Where do Erasmus University’s students end up? In this section, graduates talk about their careers and their lives: what have they learned? In passing, they provide tips about what you should and shouldn’t do when you’re building your own career.

Name: Zohra Moallemzadeh (31)

Study: Medicine (2004-2011), trainee general practitioner (2013- summer 2017)

Current job: Trainee general practitioner (GP or doctor) with practice in Rotterdam Overschie; she also gives ‘Clinical Reasoning’ lectures at Erasmus MC.

Extra: In 2008, Zohra won the Dutch excellent student award in elections organised by ECHO, the Centre for Diversity Policy. She used her prize to follow a summer course in psychology at the University of California in Los Angeles. In addition, she followed programmes at both Cairo University and the American University of Beirut.

“Being a doctor is the best of all specialisms, because you deal with the whole person. A surgeon, on the other hand, only has to discuss a ‘wrist’ or a specific ‘fracture’. A person is made up of emotions and thoughts as well as their physical body. During my training, I’ve learned to take account of all three components when I ask someone what’s wrong with them. I do that by asking questions that I’m genuinely interested in and by watching their non-verbal communication.

During a consultation, lots of things go through my mind: I mirror his or her attitude to seek an approach and I pay great attention to the non-verbal communication. I make a list of potential diagnoses, and I think about what questions I still have to ask. Communication is a doctor’s most precious instrument, and I’ve improved hugely since the start of my training in 2013. And not only has this benefited me as a doctor, it has also proved beneficial in my private life.”

Self-mockery
“To make patients feel at ease, I tend to use self-mockery, because, after all, I’m just a person. And, in my profession, it isn’t difficult to combine humour and conviviality.
Although it’s only human to have doubts, I personally find it difficult to talk about the doubts I have. As a doctor, I can’t always offer a solution. Sometimes, I can accept that, but on other occasions I find it very hard.”

Zohra Moallemzadeh

Urinary incontinence

“Because I see people when they are at their most vulnerable, I have to view them differently. A good example was a time when a woman was suffering from urinary incontinence. When she was unable to stop herself urinating in front of me, I took a couple of steps back. ‘No Zohra’, said a small voice in my head. I immediately realised how arrogant I must have appeared, while I actually wanted to appear modest. At such times, I think about my religious beliefs and ask for the strength to help the patient.

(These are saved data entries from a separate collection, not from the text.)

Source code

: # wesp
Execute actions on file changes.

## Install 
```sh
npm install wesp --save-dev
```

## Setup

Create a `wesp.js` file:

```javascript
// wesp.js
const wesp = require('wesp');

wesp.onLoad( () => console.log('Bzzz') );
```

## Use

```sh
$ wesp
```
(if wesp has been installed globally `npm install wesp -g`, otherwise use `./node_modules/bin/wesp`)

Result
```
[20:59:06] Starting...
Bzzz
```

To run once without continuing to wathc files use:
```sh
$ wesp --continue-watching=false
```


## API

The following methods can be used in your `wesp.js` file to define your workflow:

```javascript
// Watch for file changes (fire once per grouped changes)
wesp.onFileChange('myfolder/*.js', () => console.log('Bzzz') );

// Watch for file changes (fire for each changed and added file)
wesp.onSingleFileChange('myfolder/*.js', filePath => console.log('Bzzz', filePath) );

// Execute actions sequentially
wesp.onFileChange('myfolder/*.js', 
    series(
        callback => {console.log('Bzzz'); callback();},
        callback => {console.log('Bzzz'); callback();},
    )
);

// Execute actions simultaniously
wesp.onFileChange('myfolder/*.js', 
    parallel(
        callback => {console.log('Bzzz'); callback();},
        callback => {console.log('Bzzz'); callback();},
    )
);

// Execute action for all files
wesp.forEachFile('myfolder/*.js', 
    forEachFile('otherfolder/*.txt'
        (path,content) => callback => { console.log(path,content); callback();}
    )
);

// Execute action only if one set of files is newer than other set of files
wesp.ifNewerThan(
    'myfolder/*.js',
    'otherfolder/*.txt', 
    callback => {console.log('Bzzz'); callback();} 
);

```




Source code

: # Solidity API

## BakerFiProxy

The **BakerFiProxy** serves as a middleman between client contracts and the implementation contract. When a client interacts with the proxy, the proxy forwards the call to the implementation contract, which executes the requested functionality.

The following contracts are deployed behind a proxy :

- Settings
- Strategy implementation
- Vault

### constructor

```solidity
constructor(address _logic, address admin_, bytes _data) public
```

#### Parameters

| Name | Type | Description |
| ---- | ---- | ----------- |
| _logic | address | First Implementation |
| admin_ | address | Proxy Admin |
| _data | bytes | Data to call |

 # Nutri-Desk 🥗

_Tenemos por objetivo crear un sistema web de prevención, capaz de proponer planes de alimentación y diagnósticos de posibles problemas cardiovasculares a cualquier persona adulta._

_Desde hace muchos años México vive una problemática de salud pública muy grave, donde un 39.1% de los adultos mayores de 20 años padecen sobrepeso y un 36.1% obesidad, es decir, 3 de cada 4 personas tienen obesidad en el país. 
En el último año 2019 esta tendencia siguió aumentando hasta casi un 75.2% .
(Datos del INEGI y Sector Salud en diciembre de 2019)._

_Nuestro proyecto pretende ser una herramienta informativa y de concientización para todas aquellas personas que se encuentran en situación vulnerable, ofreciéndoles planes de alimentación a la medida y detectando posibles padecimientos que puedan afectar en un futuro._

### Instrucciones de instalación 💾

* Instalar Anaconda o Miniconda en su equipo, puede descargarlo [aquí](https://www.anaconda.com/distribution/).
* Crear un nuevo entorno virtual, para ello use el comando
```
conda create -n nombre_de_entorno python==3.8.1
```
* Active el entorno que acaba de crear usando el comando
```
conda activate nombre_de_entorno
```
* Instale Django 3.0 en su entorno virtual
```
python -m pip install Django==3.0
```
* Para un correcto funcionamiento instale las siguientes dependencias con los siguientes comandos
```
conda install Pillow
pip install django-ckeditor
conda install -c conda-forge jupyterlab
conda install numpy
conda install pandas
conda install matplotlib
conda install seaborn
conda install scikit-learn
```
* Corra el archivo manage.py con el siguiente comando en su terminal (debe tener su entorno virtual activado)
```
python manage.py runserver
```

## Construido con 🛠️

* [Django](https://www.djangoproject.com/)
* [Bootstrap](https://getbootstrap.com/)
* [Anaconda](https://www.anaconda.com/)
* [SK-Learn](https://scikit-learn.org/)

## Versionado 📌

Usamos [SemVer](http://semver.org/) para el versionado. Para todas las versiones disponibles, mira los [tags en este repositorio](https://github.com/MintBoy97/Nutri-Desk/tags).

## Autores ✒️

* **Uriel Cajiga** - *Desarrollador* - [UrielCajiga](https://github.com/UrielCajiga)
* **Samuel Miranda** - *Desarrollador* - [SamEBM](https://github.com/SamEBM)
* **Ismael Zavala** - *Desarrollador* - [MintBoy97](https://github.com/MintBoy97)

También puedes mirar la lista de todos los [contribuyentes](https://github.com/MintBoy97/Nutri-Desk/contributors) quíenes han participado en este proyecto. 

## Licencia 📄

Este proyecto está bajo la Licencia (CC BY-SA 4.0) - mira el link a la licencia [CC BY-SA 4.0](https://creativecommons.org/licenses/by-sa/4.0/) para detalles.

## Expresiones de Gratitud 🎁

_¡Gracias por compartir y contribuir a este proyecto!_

Modesty adorns mankind. However ambitious I am, I always strive to be modest. My father expressed it well: ‘The more fruit a tree has, the heavier the branches become and the closer to the ground they bend.’ In other words: all the baggage you collect in your life helps ensure you are modest or humble, not arrogant.”

Mindfulness was my eureka

“At the end of 2014, I was forced to have a six-month break due to thyroid gland problems. I loathed sitting at home unable to do anything. Nor was I able to share my distress with my friends, because ‘positive Zohra was never depressed’. Looking back at that time, I realise that you only really get to know yourself when you reach a low point in your life. However, during an eight week ‘mindfulness’ course, I learned how to ‘feel’ rather than simply think. By being well grounded, you are better able to answer questions like: what do I want, what makes be happy?

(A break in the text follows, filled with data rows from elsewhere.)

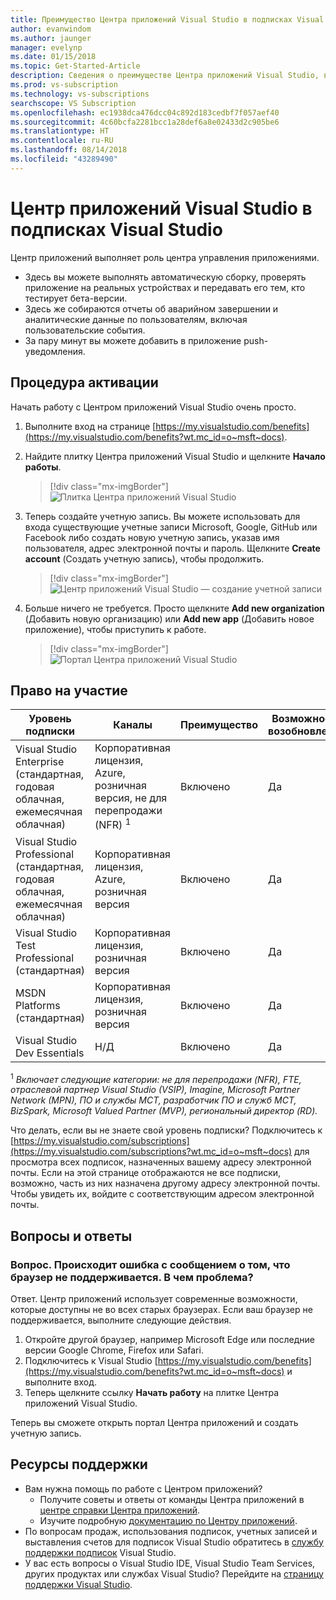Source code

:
```yaml
---
title: Преимущество Центра приложений Visual Studio в подписках Visual Studio | Документация Майкрософт
author: evanwindom
ms.author: jaunger
manager: evelynp
ms.date: 01/15/2018
ms.topic: Get-Started-Article
description: Сведения о преимуществе Центра приложений Visual Studio, включенном в подписки Visual Studio.
ms.prod: vs-subscription
ms.technology: vs-subscriptions
searchscope: VS Subscription
ms.openlocfilehash: ec1938dca476dcc04c892d183cedbf7f057aef40
ms.sourcegitcommit: 4c60bcfa2281bcc1a28def6a8e02433d2c905be6
ms.translationtype: HT
ms.contentlocale: ru-RU
ms.lasthandoff: 08/14/2018
ms.locfileid: "43289490"
---
```

# <a name="visual-studio-app-center-in-visual-studio-subscriptions"></a>Центр приложений Visual Studio в подписках Visual Studio

Центр приложений выполняет роль центра управления приложениями.

-  Здесь вы можете выполнять автоматическую сборку, проверять приложение на реальных устройствах и передавать его тем, кто тестирует бета-версии.
-  Здесь же собираются отчеты об аварийном завершении и аналитические данные по пользователям, включая пользовательские события.
-  За пару минут вы можете добавить в приложение push-уведомления.

## <a name="activation-steps"></a>Процедура активации
Начать работу с Центром приложений Visual Studio очень просто.
1.  Выполните вход на странице [https://my.visualstudio.com/benefits](https://my.visualstudio.com/benefits?wt.mc_id=o~msft~docs).

2. Найдите плитку Центра приложений Visual Studio и щелкните **Начало работы**.
    > [!div class="mx-imgBorder"]
    > ![Плитка Центра приложений Visual Studio](_img/vs-app-center/vs-app-center-tile.png)

3. Теперь создайте учетную запись.  Вы можете использовать для входа существующие учетные записи Microsoft, Google, GitHub или Facebook либо создать новую учетную запись, указав имя пользователя, адрес электронной почты и пароль.  Щелкните **Create account** (Создать учетную запись), чтобы продолжить.
    > [!div class="mx-imgBorder"]
    > ![Центр приложений Visual Studio — создание учетной записи](_img/vs-app-center/vs-app-center-create-account.png)

4. Больше ничего не требуется.  Просто щелкните **Add new organization** (Добавить новую организацию) или **Add new app** (Добавить новое приложение), чтобы приступить к работе.
    > [!div class="mx-imgBorder"]
    > ![Портал Центра приложений Visual Studio](_img/vs-app-center/vs-app-center-portal.png)

## <a name="eligibility"></a>Право на участие
| Уровень подписки                                                 |     Каналы                                            | Преимущество                                                          | Возможность возобновления    |
|--------------------------------------------------------------------|---------------------------------------------------------|------------------------------------------------------------------|---------------|
| Visual Studio Enterprise (стандартная, годовая облачная, ежемесячная облачная)   | Корпоративная лицензия, Azure, розничная версия, не для перепродажи (NFR) <sup>1</sup> | Включено       |  Да          |
| Visual Studio Professional (стандартная, годовая облачная, ежемесячная облачная) | Корпоративная лицензия, Azure, розничная версия                                       | Включено                                                            |Да |
| Visual Studio Test Professional (стандартная)                         | Корпоративная лицензия, розничная версия                                              | Включено                                                            |Да |
| MSDN Platforms (стандартная)                                          | Корпоративная лицензия, розничная версия                                              | Включено                                                            |Да |
| Visual Studio Dev Essentials | Н/Д  | Включено                                                            |Да |


<sup>1</sup> *Включает следующие категории: не для перепродажи (NFR), FTE, отраслевой партнер Visual Studio (VSIP), Imagine, Microsoft Partner Network (MPN), ПО и службы MCT, разработчик ПО и служб MCT, BizSpark, Microsoft Valued Partner (MVP), региональный директор (RD).*

Что делать, если вы не знаете свой уровень подписки?  Подключитесь к [https://my.visualstudio.com/subscriptions](https://my.visualstudio.com/subscriptions?wt.mc_id=o~msft~docs) для просмотра всех подписок, назначенных вашему адресу электронной почты. Если на этой странице отображаются не все подписки, возможно, часть из них назначена другому адресу электронной почты.  Чтобы увидеть их, войдите с соответствующим адресом электронной почты.

## <a name="frequently-asked-questions"></a>Вопросы и ответы

### <a name="q--i-get-an-error-that-my-browser-is-unsupported--whats-wrong"></a>Вопрос. Происходит ошибка с сообщением о том, что браузер не поддерживается.  В чем проблема?
Ответ. Центр приложений использует современные возможности, которые доступны не во всех старых браузерах.  Если ваш браузер не поддерживается, выполните следующие действия.
1.  Откройте другой браузер, например Microsoft Edge или последние версии Google Chrome, Firefox или Safari.
2.  Подключитесь к Visual Studio [https://my.visualstudio.com/benefits](https://my.visualstudio.com/benefits?wt.mc_id=o~msft~docs) и выполните вход.
3.  Теперь щелкните ссылку **Начать работу** на плитке Центра приложений Visual Studio.

Теперь вы сможете открыть портал Центра приложений и создать учетную запись.

## <a name="support-resources"></a>Ресурсы поддержки
-  Вам нужна помощь по работе с Центром приложений?
    - Получите советы и ответы от команды Центра приложений в [центре справки Центра приложений](https://intercom.help/appcenter/).
    - Изучите подробную [документацию по Центру приложений](/appcenter/).
-  По вопросам продаж, использования подписок, учетных записей и выставления счетов для подписок Visual Studio обратитесь в [службу поддержки подписок](https://visualstudio.microsoft.com/subscriptions/support/) Visual Studio.
-  У вас есть вопросы о Visual Studio IDE, Visual Studio Team Services, других продуктах или службах Visual Studio?  Перейдите на [страницу поддержки Visual Studio](https://visualstudio.microsoft.com/support/).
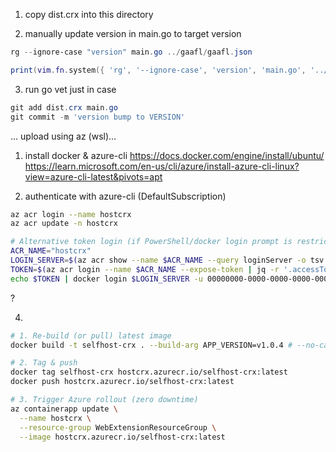 1. copy dist.crx into this directory

2. manually update version in main.go to target version
```ps1
rg --ignore-case "version" main.go ../gaafl/gaafl.json
```

```lua
print(vim.fn.system({ 'rg', '--ignore-case', 'version', 'main.go', '../gaafl/gaafl.json' }))
```

3. run go vet just in case

```ps1
git add dist.crx main.go
git commit -m 'version bump to VERSION'
```



... upload using az (wsl)...
1. install docker & azure-cli
<https://docs.docker.com/engine/install/ubuntu/>
<https://learn.microsoft.com/en-us/cli/azure/install-azure-cli-linux?view=azure-cli-latest&pivots=apt>



2. authenticate with azure-cli (DefaultSubscription)
```bash
az acr login --name hostcrx
az acr update -n hostcrx

# Alternative token login (if PowerShell/docker login prompt is restrictive)
ACR_NAME="hostcrx"
LOGIN_SERVER=$(az acr show --name $ACR_NAME --query loginServer -o tsv | tr -d '\r')
TOKEN=$(az acr login --name $ACR_NAME --expose-token | jq -r '.accessToken')
echo $TOKEN | docker login $LOGIN_SERVER -u 00000000-0000-0000-0000-000000000000 --password-stdin
```
?



4.
```bash
# 1. Re-build (or pull) latest image
docker build -t selfhost-crx . --build-arg APP_VERSION=v1.0.4 # --no-cache

# 2. Tag & push
docker tag selfhost-crx hostcrx.azurecr.io/selfhost-crx:latest
docker push hostcrx.azurecr.io/selfhost-crx:latest

# 3. Trigger Azure rollout (zero downtime)
az containerapp update \
  --name hostcrx \
  --resource-group WebExtensionResourceGroup \
  --image hostcrx.azurecr.io/selfhost-crx:latest
```
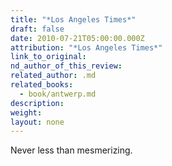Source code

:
 ```yaml
---
title: "*Los Angeles Times*"
draft: false
date: 2010-07-21T05:00:00.000Z
attribution: "*Los Angeles Times*"
link_to_original:
nd_author_of_this_review:
related_author: .md
related_books:
  - book/antwerp.md
description:
weight:
layout: none
---
```

Never less than mesmerizing.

One of the exercises involved walking barefoot along a beach; and I loved it straight away. I still drive to Kijkduin or Scheveningen twice a week to walk on the beach. And even in winter I try to walk barefoot, although it’s really cold!”

My patients are my mirror

“Every day, whether on the beach or in a restaurant, I write something in my diary, even if it’s only one sentence. I write about what I’ve thought, felt and learned that particular day. As a doctor, I’m learning a lot about myself; about both my strong points as well as the points I need to improve.

One by one, the patients I see hold up a sort of mirror. And that doesn’t only apply to consultations when patient contact is good, but also to the times when things don’t go so well. Some patients come back with the same complaint twenty times. Despite that, every patient is fascinating, and I pay everyone the same amount of attention. It’s only for fifteen minutes, I think.
The fact that my training has taught me to approach all my patients in this way has made me a better person. Both my feet are firmly planted on the ground, which, in turn, makes me a better doctor.”

Plant
“There’s a plant next to the waiting room door. Every time I go to call a patient in, I consciously look at the plant and feel grateful. For a couple of seconds, I think about my life and smile inwardly. At that moment, I realise how thrilled I am to be a trainee doctor and able to help patients. Mindfulness really taught me to how to ‘feel’.”